わたしは話しかけられたことに頭が真っ白になりましたが、


渾身の勇気を振り絞り、



「うん!」



と声を出しました。


その子は、過去のわたしを知っているわけではないので当たり前ですが、驚くそぶりもなく笑顔で返してくれました。
その反応が、わたしをどこか「話してもいいんだ」という感覚にさせてくれました。


そこから、一言二言と友達に声を出すことができ、話をすることができるようになりました。


登下校でたまに一緒になる友達ができたり、
友達が友達を呼び、仲の良い友達ができました。


そんな中でも、家族とは変わらず話が出来ませんでした。


でも、学校では話ができるようになっていたので、
わたしの心は少し楽になっていました。


高校3年生あたりから、家族とも声を出して笑ったりと徐々に声を出せることができるようになっていきました。

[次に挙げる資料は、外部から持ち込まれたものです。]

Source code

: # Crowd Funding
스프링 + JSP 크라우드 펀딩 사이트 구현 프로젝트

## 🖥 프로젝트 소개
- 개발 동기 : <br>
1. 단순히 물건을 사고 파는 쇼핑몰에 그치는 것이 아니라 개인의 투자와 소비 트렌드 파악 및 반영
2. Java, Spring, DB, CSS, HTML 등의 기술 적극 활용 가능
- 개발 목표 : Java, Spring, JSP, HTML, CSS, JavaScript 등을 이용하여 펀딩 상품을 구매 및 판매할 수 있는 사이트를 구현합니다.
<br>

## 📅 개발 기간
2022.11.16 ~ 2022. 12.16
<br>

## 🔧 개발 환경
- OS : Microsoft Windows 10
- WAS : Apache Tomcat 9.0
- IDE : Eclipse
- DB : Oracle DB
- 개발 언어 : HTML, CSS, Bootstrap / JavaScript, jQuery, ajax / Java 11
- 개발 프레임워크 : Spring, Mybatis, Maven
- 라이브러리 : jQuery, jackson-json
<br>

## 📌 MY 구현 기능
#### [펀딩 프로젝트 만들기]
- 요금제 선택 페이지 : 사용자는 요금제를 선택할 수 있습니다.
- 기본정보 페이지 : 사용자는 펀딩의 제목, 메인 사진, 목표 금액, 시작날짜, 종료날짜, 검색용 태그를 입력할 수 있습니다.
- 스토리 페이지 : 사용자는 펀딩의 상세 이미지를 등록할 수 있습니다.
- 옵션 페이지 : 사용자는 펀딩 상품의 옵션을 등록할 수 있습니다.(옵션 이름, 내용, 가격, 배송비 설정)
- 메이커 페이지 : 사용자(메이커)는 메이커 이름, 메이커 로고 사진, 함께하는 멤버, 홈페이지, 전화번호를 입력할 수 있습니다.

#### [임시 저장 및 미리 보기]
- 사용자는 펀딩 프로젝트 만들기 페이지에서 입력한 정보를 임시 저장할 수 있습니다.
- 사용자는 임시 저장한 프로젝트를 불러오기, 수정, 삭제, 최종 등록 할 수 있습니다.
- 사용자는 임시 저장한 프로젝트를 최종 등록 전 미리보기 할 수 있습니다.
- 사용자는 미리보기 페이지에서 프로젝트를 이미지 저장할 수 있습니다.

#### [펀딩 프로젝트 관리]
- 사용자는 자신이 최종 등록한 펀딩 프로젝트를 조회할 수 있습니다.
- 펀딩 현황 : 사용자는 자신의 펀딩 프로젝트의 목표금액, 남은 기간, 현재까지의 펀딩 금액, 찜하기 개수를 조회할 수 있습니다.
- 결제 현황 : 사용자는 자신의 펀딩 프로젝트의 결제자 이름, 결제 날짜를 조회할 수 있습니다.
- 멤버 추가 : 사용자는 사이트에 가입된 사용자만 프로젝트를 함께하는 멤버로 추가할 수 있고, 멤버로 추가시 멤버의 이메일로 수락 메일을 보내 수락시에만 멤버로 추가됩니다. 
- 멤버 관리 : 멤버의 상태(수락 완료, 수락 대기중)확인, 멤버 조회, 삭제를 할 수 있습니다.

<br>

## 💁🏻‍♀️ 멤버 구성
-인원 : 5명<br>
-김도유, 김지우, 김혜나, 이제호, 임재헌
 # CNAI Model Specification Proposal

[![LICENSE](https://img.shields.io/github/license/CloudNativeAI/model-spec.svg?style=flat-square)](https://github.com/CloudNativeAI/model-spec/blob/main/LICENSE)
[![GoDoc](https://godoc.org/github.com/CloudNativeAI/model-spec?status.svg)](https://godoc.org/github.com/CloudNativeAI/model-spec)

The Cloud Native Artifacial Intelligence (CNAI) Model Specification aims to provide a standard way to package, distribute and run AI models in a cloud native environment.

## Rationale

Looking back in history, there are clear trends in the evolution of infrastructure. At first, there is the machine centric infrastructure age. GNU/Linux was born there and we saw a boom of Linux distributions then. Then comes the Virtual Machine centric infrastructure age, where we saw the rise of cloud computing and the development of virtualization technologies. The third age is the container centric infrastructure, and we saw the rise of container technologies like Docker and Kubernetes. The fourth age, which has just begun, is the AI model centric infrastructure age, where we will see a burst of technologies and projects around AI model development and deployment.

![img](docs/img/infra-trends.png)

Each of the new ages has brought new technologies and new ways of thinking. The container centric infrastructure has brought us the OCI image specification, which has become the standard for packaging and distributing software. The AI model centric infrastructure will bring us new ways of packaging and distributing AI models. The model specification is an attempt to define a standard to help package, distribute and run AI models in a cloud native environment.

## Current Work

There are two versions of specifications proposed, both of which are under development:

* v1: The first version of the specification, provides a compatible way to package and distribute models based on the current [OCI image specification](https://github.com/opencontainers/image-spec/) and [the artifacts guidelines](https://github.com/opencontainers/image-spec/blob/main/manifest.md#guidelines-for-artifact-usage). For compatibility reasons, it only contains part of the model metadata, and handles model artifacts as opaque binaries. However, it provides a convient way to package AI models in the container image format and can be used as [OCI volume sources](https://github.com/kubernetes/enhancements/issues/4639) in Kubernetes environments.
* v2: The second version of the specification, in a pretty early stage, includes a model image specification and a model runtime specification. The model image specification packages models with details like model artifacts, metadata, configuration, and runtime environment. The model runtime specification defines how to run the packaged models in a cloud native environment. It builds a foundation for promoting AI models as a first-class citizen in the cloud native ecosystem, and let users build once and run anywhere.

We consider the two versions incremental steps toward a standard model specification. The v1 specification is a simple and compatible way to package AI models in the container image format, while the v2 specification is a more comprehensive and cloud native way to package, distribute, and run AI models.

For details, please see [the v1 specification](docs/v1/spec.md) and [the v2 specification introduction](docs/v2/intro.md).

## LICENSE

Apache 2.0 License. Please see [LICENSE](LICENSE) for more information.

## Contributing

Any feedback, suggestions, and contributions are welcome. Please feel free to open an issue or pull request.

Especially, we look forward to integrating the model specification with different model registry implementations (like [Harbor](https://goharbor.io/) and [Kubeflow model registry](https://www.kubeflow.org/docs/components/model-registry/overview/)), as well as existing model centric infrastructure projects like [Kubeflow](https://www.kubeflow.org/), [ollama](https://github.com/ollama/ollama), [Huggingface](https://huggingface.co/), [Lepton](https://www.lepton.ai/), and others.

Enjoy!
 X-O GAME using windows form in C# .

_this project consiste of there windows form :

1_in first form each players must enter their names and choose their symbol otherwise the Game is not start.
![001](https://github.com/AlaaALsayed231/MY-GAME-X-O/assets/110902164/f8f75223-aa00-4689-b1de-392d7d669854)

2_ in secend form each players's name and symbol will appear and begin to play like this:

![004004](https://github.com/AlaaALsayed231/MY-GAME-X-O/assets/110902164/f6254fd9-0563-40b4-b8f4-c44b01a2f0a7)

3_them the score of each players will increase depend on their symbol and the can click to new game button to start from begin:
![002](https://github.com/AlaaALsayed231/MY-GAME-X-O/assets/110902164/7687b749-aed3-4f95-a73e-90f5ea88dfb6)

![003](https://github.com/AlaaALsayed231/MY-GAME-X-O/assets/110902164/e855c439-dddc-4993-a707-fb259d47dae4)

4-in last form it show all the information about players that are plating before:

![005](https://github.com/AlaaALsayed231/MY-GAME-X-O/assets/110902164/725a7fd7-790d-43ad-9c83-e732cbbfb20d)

そして、「話ができる」というまでになれたのが、高校生活の終わりでした。


こうして、わたしの長い緘黙症時代が幕を閉じました。


わたしにとってこの3歳から18歳までの場面緘黙症・全緘黙症時代はとても貴重な経験です。



克服後は、介護の専門学校を経て介護の仕事に就職をしましたが、
「伝える」ということに支障があったり、ずっと過去を隠し生きていたのでとても生きづらさを抱えていました。



でも、ひとまず場面緘黙症を克服したことはわたしにとって大きな一歩でした⭐️



また、いろんなエピソードを書いてみたいと思います。